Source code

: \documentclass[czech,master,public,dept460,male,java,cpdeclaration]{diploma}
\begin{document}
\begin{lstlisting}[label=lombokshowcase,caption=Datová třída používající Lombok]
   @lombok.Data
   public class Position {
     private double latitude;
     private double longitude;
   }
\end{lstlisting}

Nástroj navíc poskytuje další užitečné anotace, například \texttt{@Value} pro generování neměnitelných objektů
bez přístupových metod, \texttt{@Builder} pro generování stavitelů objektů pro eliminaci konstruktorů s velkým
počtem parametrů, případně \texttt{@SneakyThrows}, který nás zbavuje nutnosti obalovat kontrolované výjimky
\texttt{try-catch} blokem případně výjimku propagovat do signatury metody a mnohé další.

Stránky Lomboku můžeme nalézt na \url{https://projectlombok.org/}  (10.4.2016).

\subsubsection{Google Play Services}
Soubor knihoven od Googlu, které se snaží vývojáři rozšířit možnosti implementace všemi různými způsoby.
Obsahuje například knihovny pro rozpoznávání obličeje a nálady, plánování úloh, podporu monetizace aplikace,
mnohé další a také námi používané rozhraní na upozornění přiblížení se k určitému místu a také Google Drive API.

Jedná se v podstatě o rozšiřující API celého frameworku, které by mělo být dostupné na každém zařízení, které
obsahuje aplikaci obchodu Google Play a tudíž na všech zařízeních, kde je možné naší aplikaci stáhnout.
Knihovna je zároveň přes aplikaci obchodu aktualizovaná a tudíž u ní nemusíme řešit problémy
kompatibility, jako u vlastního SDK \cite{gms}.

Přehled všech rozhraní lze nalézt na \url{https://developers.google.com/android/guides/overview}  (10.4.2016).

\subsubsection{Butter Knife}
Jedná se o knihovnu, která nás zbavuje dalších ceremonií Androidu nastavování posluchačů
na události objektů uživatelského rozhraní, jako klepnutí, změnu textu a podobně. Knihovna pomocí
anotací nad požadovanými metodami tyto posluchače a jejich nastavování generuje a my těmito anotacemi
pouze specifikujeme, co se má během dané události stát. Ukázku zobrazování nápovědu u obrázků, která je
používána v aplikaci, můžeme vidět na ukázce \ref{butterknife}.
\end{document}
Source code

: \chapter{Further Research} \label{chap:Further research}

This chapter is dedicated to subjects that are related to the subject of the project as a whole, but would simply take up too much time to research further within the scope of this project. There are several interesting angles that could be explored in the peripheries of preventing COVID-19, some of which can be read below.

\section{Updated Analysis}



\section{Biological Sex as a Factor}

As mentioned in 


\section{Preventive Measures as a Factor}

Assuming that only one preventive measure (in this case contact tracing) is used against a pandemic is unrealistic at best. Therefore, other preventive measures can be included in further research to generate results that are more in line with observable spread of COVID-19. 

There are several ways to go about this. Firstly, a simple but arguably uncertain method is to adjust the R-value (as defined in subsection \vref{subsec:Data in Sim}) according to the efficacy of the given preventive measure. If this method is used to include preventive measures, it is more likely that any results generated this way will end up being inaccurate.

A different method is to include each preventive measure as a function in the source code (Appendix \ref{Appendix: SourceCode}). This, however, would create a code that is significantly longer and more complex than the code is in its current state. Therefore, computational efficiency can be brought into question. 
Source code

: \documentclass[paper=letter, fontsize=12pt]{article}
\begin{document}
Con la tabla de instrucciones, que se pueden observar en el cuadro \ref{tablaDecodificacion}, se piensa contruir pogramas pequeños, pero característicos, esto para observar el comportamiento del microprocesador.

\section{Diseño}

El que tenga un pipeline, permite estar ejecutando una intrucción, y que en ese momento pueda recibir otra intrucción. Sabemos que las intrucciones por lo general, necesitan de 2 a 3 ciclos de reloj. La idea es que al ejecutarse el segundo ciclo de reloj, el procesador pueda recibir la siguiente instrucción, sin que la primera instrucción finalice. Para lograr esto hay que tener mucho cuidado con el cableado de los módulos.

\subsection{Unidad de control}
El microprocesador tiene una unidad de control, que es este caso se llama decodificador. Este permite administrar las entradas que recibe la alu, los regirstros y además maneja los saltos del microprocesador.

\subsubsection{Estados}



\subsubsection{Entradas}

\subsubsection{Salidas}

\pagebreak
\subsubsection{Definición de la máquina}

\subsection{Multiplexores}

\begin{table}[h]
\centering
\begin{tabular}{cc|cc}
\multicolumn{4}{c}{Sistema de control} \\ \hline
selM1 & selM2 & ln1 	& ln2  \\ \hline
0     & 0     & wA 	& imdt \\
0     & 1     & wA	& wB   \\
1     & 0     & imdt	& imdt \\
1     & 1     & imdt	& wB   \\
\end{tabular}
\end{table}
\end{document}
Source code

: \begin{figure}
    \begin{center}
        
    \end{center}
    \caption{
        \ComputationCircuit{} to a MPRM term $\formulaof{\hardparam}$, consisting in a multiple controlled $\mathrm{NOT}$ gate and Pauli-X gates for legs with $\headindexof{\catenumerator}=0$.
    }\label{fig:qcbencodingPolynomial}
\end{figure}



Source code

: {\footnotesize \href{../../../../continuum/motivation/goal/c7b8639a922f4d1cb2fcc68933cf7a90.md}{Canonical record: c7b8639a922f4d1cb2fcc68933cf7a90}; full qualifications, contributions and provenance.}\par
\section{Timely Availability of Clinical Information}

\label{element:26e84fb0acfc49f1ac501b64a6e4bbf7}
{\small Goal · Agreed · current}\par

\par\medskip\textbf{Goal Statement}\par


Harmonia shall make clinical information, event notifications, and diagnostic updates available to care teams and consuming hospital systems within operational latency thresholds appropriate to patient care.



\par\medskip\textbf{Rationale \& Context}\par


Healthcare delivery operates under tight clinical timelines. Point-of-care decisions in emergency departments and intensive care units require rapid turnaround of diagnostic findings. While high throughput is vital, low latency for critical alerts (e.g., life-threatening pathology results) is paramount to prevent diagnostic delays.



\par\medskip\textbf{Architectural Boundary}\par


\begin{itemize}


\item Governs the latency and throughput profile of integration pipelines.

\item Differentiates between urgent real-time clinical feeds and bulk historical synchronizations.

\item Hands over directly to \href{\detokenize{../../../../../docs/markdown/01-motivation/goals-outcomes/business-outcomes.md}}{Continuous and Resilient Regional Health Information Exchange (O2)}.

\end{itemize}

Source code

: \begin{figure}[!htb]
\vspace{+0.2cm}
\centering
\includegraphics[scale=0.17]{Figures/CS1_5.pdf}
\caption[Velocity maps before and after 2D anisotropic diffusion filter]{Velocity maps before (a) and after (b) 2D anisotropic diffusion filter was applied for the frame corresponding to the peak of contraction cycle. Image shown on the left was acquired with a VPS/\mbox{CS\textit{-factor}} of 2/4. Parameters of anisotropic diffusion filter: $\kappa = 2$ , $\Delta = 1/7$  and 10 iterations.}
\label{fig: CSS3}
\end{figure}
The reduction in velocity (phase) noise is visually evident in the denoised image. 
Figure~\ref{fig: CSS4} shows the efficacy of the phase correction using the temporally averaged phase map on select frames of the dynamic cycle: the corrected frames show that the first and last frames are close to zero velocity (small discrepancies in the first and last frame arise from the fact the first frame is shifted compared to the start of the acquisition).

───

→ **THE TASK**
Faithfully write out the entire listing, line by line.

→ **SOLUTION FOR THIS EXERCISE**
Source code

: \documentclass[czech,master,public,dept460,male,java,cpdeclaration]{diploma}
\begin{document}
\begin{lstlisting}[label=lombokshowcase,caption=Datová třída používající Lombok]
   @lombok.Data
   public class Position {
     private double latitude;
     private double longitude;
   }
\end{lstlisting}

Nástroj navíc poskytuje další užitečné anotace, například \texttt{@Value} pro generování neměnitelných objektů
bez přístupových metod, \texttt{@Builder} pro generování stavitelů objektů pro eliminaci konstruktorů s velkým
počtem parametrů, případně \texttt{@SneakyThrows}, který nás zbavuje nutnosti obalovat kontrolované výjimky
\texttt{try-catch} blokem případně výjimku propagovat do signatury metody a mnohé další.

Stránky Lomboku můžeme nalézt na \url{https://projectlombok.org/}  (10.4.2016).

\subsubsection{Google Play Services}
Soubor knihoven od Googlu, které se snaží vývojáři rozšířit možnosti implementace všemi různými způsoby.
Obsahuje například knihovny pro rozpoznávání obličeje a nálady, plánování úloh, podporu monetizace aplikace,
mnohé další a také námi používané rozhraní na upozornění přiblížení se k určitému místu a také Google Drive API.

Jedná se v podstatě o rozšiřující API celého frameworku, které by mělo být dostupné na každém zařízení, které
obsahuje aplikaci obchodu Google Play a tudíž na všech zařízeních, kde je možné naší aplikaci stáhnout.
Knihovna je zároveň přes aplikaci obchodu aktualizovaná a tudíž u ní nemusíme řešit problémy
kompatibility, jako u vlastního SDK \cite{gms}.

Přehled všech rozhraní lze nalézt na \url{https://developers.google.com/android/guides/overview}  (10.4.2016).

\subsubsection{Butter Knife}
Jedná se o knihovnu, která nás zbavuje dalších ceremonií Androidu nastavování posluchačů
na události objektů uživatelského rozhraní, jako klepnutí, změnu textu a podobně. Knihovna pomocí
anotací nad požadovanými metodami tyto posluchače a jejich nastavování generuje a my těmito anotacemi
pouze specifikujeme, co se má během dané události stát. Ukázku zobrazování nápovědu u obrázků, která je
používána v aplikaci, můžeme vidět na ukázce \ref{butterknife}.
\end{document}
Source code

: \chapter{Further Research} \label{chap:Further research}

This chapter is dedicated to subjects that are related to the subject of the project as a whole, but would simply take up too much time to research further within the scope of this project. There are several interesting angles that could be explored in the peripheries of preventing COVID-19, some of which can be read below.

\section{Updated Analysis}



\section{Biological Sex as a Factor}

As mentioned in 


\section{Preventive Measures as a Factor}

Assuming that only one preventive measure (in this case contact tracing) is used against a pandemic is unrealistic at best. Therefore, other preventive measures can be included in further research to generate results that are more in line with observable spread of COVID-19. 

There are several ways to go about this. Firstly, a simple but arguably uncertain method is to adjust the R-value (as defined in subsection \vref{subsec:Data in Sim}) according to the efficacy of the given preventive measure. If this method is used to include preventive measures, it is more likely that any results generated this way will end up being inaccurate.

A different method is to include each preventive measure as a function in the source code (Appendix \ref{Appendix: SourceCode}). This, however, would create a code that is significantly longer and more complex than the code is in its current state. Therefore, computational efficiency can be brought into question. 
Source code

: \documentclass[paper=letter, fontsize=12pt]{article}
\begin{document}
Con la tabla de instrucciones, que se pueden observar en el cuadro \ref{tablaDecodificacion}, se piensa contruir pogramas pequeños, pero característicos, esto para observar el comportamiento del microprocesador.

\section{Diseño}

El que tenga un pipeline, permite estar ejecutando una intrucción, y que en ese momento pueda recibir otra intrucción. Sabemos que las intrucciones por lo general, necesitan de 2 a 3 ciclos de reloj. La idea es que al ejecutarse el segundo ciclo de reloj, el procesador pueda recibir la siguiente instrucción, sin que la primera instrucción finalice. Para lograr esto hay que tener mucho cuidado con el cableado de los módulos.

\subsection{Unidad de control}
El microprocesador tiene una unidad de control, que es este caso se llama decodificador. Este permite administrar las entradas que recibe la alu, los regirstros y además maneja los saltos del microprocesador.

\subsubsection{Estados}



\subsubsection{Entradas}

\subsubsection{Salidas}

\pagebreak
\subsubsection{Definición de la máquina}

\subsection{Multiplexores}

\begin{table}[h]
\centering
\begin{tabular}{cc|cc}
\multicolumn{4}{c}{Sistema de control} \\ \hline
selM1 & selM2 & ln1 	& ln2  \\ \hline
0     & 0     & wA 	& imdt \\
0     & 1     & wA	& wB   \\
1     & 0     & imdt	& imdt \\
1     & 1     & imdt	& wB   \\
\end{tabular}
\end{table}
\end{document}
Source code

: \begin{figure}
    \begin{center}
        
    \end{center}
    \caption{
        \ComputationCircuit{} to a MPRM term $\formulaof{\hardparam}$, consisting in a multiple controlled $\mathrm{NOT}$ gate and Pauli-X gates for legs with $\headindexof{\catenumerator}=0$.
    }\label{fig:qcbencodingPolynomial}
\end{figure}



Source code

: {\footnotesize \href{../../../../continuum/motivation/goal/c7b8639a922f4d1cb2fcc68933cf7a90.md}{Canonical record: c7b8639a922f4d1cb2fcc68933cf7a90}; full qualifications, contributions and provenance.}\par
\section{Timely Availability of Clinical Information}

\label{element:26e84fb0acfc49f1ac501b64a6e4bbf7}
{\small Goal · Agreed · current}\par

\par\medskip\textbf{Goal Statement}\par


Harmonia shall make clinical information, event notifications, and diagnostic updates available to care teams and consuming hospital systems within operational latency thresholds appropriate to patient care.



\par\medskip\textbf{Rationale \& Context}\par


Healthcare delivery operates under tight clinical timelines. Point-of-care decisions in emergency departments and intensive care units require rapid turnaround of diagnostic findings. While high throughput is vital, low latency for critical alerts (e.g., life-threatening pathology results) is paramount to prevent diagnostic delays.



\par\medskip\textbf{Architectural Boundary}\par


\begin{itemize}


\item Governs the latency and throughput profile of integration pipelines.

\item Differentiates between urgent real-time clinical feeds and bulk historical synchronizations.

\item Hands over directly to \href{\detokenize{../../../../../docs/markdown/01-motivation/goals-outcomes/business-outcomes.md}}{Continuous and Resilient Regional Health Information Exchange (O2)}.

\end{itemize}

Source code

: \begin{figure}[!htb]
\vspace{+0.2cm}
\centering
\includegraphics[scale=0.17]{Figures/CS1_5.pdf}
\caption[Velocity maps before and after 2D anisotropic diffusion filter]{Velocity maps before (a) and after (b) 2D anisotropic diffusion filter was applied for the frame corresponding to the peak of contraction cycle. Image shown on the left was acquired with a VPS/\mbox{CS\textit{-factor}} of 2/4. Parameters of anisotropic diffusion filter: $\kappa = 2$ , $\Delta = 1/7$  and 10 iterations.}
\label{fig: CSS3}
\end{figure}
The reduction in velocity (phase) noise is visually evident in the denoised image. 
Figure~\ref{fig: CSS4} shows the efficacy of the phase correction using the temporally averaged phase map on select frames of the dynamic cycle: the corrected frames show that the first and last frames are close to zero velocity (small discrepancies in the first and last frame arise from the fact the first frame is shifted compared to the start of the acquisition).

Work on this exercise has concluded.